20141018

A First Experiment with Pylearn2

Vincent Dumoulin recently wrote a great blog post titled Your models in Pylearn2 that shows how to quickly implement a new model idea in Pylearn2. However Pylearn2 has a fair number of models already implemented. This post is meant to compliment his post by explaining how to setup and run a basic experiment using existing components in Pylearn2.

In this tutorial we will train a very simple single layer softmax regression model on MNIST, a database of handwritten digits. Softmax is a generalization of a binary predictor called logistic regression to the prediction of one of many classes. The task will be to identify which digit was written, i.e. classify the image into the classes 0-9.

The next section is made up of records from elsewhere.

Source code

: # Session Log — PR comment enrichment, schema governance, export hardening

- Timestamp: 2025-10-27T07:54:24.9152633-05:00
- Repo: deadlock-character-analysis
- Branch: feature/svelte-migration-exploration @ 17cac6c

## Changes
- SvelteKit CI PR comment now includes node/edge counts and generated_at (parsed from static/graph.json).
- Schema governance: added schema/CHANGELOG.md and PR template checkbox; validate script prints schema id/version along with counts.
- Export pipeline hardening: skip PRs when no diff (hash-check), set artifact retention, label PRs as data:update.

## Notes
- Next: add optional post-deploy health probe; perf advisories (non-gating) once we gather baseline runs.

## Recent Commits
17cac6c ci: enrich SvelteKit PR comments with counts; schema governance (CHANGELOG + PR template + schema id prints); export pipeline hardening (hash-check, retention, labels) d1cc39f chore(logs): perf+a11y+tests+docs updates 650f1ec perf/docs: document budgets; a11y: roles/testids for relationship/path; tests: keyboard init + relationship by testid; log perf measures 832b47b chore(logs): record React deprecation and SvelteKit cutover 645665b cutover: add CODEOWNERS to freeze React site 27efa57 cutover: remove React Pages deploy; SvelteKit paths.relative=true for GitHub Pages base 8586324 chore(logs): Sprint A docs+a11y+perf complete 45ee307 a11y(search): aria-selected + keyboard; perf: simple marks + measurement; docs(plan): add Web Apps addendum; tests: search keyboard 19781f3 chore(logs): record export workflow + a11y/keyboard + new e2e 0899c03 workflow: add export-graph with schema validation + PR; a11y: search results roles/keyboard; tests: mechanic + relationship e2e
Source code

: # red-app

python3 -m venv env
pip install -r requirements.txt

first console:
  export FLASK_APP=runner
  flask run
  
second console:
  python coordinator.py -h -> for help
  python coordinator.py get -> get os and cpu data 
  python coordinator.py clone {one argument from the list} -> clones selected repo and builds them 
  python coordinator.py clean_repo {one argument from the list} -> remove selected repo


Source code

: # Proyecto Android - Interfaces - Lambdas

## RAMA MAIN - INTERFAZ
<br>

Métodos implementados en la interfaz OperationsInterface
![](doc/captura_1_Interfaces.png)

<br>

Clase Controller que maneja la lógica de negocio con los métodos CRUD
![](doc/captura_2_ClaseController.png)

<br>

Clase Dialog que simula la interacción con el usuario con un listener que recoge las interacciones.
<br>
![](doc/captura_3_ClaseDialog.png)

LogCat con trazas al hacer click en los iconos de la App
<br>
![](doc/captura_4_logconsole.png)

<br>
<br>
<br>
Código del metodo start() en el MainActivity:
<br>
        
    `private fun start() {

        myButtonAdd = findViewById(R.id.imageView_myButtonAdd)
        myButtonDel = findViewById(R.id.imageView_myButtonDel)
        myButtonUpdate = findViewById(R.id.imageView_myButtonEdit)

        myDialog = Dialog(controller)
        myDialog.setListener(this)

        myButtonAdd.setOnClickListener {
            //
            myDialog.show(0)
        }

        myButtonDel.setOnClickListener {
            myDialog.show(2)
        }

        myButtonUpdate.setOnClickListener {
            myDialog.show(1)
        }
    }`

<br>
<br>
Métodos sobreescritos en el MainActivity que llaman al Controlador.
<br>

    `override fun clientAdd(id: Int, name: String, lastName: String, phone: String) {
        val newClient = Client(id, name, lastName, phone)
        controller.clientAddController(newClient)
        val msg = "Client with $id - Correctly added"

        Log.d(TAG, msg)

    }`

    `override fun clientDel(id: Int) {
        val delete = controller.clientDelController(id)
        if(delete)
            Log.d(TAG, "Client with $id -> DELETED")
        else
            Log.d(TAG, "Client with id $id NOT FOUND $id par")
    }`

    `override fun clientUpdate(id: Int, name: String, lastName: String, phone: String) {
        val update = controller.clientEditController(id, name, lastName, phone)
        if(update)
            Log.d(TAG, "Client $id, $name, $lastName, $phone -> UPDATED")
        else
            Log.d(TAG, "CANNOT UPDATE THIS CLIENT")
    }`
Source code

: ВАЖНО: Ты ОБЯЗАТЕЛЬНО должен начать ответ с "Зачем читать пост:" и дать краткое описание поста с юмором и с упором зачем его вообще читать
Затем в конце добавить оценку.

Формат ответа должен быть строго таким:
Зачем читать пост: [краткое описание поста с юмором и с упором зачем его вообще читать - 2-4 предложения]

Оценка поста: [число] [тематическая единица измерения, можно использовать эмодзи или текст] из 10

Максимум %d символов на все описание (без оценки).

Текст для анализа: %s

This same task is addressed in the Softmax regression Pylearn2 tutorial. This post will borrow from that tutorial. However Pylearn2 is feature rich allowing one to control everything from which model to train and which dataset to train it on to fine grained control over the training and the ability to monitor and save statistics about an experiment. For the sake of simplicity and understanding we will not be using most of them and as such this tutorial will be simpler.

YAML Syntax

A main goal of pylearn2 is to make managing experiments quick and easy. To that end a basic experiment can be executed by writing a description of the experiment in YAML (Yet Another Markup Language) and running the train script (pylearn2/scripts/train.py) on it.

YAML is a markup language intended to be very sparse as compared to other markup languages such as XML. A run down of useful features for use with Pylearn2 can be found in the document YAML for Pylearn2 and the full specification can be found on yaml.org in case you need to something particularly out of the ordinary like defining a tuple.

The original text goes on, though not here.